*** Excerpted records Section Begins ***

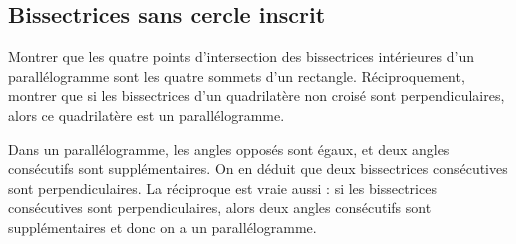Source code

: \subsection{Bissectrices sans cercle inscrit}


\begin{exo}
Montrer que les quatre points d'intersection des bissectrices intérieures d'un parallélogramme sont les quatre sommets d'un rectangle. Réciproquement, montrer que si les bissectrices d'un quadrilatère non croisé sont perpendiculaires, alors ce quadrilatère est un parallélogramme.
\begin{sol}
Dans un parallélogramme, les angles opposés sont égaux, et deux angles consécutifs sont supplémentaires. On en déduit que deux bissectrices consécutives sont perpendiculaires. La réciproque est vraie aussi : si les bissectrices consécutives sont perpendiculaires, alors deux angles consécutifs sont supplémentaires et donc on a un parallélogramme.
\end{sol}
\end{exo}


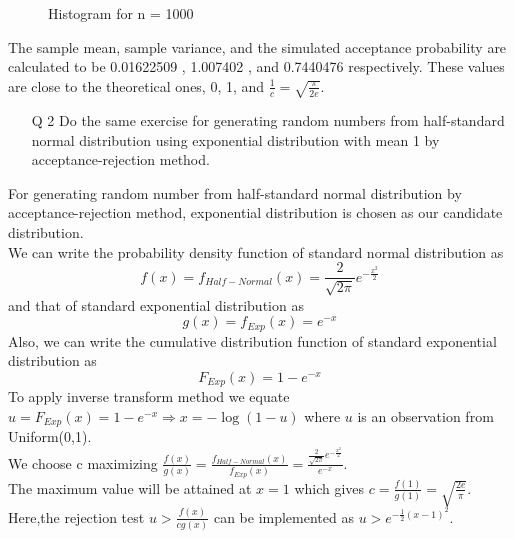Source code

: \documentclass[11pt]{article}
\begin{document}
\begin{figure}[H]
  \centering
    \caption{Histogram for n = 1000}
\end{figure}

The sample mean, sample variance, and the simulated acceptance probability are calculated to be 0.01622509 , 1.007402 , and 0.7440476 respectively.
These values are close to the theoretical ones, 0, 1, and $\frac{1}{c} = \sqrt{\frac{\pi}{2e}}$.

\newpage

\begin{enumerate}
\item[Q 2]  Do the same exercise for generating random numbers from half-standard normal distribution using exponential distribution with mean 1 by acceptance-rejection method.
\end{enumerate}

  For generating random number from half-standard normal distribution by acceptance-rejection method, exponential distribution is chosen as our candidate distribution.\\
We can write the probability density function of standard normal distribution as
$$f(x) = f_{Half-Normal}(x) = \frac{2}{\sqrt{2\pi}}e^{-\frac{x^2}{2}}$$
and that of standard exponential distribution as
$$g(x) = f_{Exp}(x) = e^{-x}$$
Also, we can write the cumulative distribution function of standard exponential distribution as
$$F_{Exp}(x) = 1 - e^{-x}$$
To apply inverse transform method we equate $u = F_{Exp}(x) = 1 - e^{-x}   \Rightarrow   x = -\log(1 - u)$ where $u$ is an observation from Uniform(0,1).\\
We choose c maximizing $\frac{f(x)}{g(x)} = \frac{f_{Half-Normal}(x)}{f_{Exp}(x)} = \frac{\frac{2}{\sqrt{2\pi}}e^{-\frac{x^2}{2}}}{e^{-x}}$.\\
The maximum value will be attained at $x = 1$ which gives $c = \frac{f(1)}{g(1)} = \sqrt{\frac{2e}{\pi}}$.\\
Here,the rejection test $u > \frac{f(x)}{cg(x)}$ can be implemented as $u > e^{-\frac{1}{2}(x - 1)^{2}}$.
\end{document}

*** Excerpted records Section Ends ***

• _Exercise brief_:
Please return the whole listing exactly. Do not copy its images.

• _Result of the exercise_:
Source code

: \subsection{Bissectrices sans cercle inscrit}


\begin{exo}
Montrer que les quatre points d'intersection des bissectrices intérieures d'un parallélogramme sont les quatre sommets d'un rectangle. Réciproquement, montrer que si les bissectrices d'un quadrilatère non croisé sont perpendiculaires, alors ce quadrilatère est un parallélogramme.
\begin{sol}
Dans un parallélogramme, les angles opposés sont égaux, et deux angles consécutifs sont supplémentaires. On en déduit que deux bissectrices consécutives sont perpendiculaires. La réciproque est vraie aussi : si les bissectrices consécutives sont perpendiculaires, alors deux angles consécutifs sont supplémentaires et donc on a un parallélogramme.
\end{sol}
\end{exo}


Source code

: \documentclass[11pt]{article}
\begin{document}
\begin{figure}[H]
  \centering
    \caption{Histogram for n = 1000}
\end{figure}

The sample mean, sample variance, and the simulated acceptance probability are calculated to be 0.01622509 , 1.007402 , and 0.7440476 respectively.
These values are close to the theoretical ones, 0, 1, and $\frac{1}{c} = \sqrt{\frac{\pi}{2e}}$.

\newpage

\begin{enumerate}
\item[Q 2]  Do the same exercise for generating random numbers from half-standard normal distribution using exponential distribution with mean 1 by acceptance-rejection method.
\end{enumerate}

  For generating random number from half-standard normal distribution by acceptance-rejection method, exponential distribution is chosen as our candidate distribution.\\
We can write the probability density function of standard normal distribution as
$$f(x) = f_{Half-Normal}(x) = \frac{2}{\sqrt{2\pi}}e^{-\frac{x^2}{2}}$$
and that of standard exponential distribution as
$$g(x) = f_{Exp}(x) = e^{-x}$$
Also, we can write the cumulative distribution function of standard exponential distribution as
$$F_{Exp}(x) = 1 - e^{-x}$$
To apply inverse transform method we equate $u = F_{Exp}(x) = 1 - e^{-x}   \Rightarrow   x = -\log(1 - u)$ where $u$ is an observation from Uniform(0,1).\\
We choose c maximizing $\frac{f(x)}{g(x)} = \frac{f_{Half-Normal}(x)}{f_{Exp}(x)} = \frac{\frac{2}{\sqrt{2\pi}}e^{-\frac{x^2}{2}}}{e^{-x}}$.\\
The maximum value will be attained at $x = 1$ which gives $c = \frac{f(1)}{g(1)} = \sqrt{\frac{2e}{\pi}}$.\\
Here,the rejection test $u > \frac{f(x)}{cg(x)}$ can be implemented as $u > e^{-\frac{1}{2}(x - 1)^{2}}$.
\end{document}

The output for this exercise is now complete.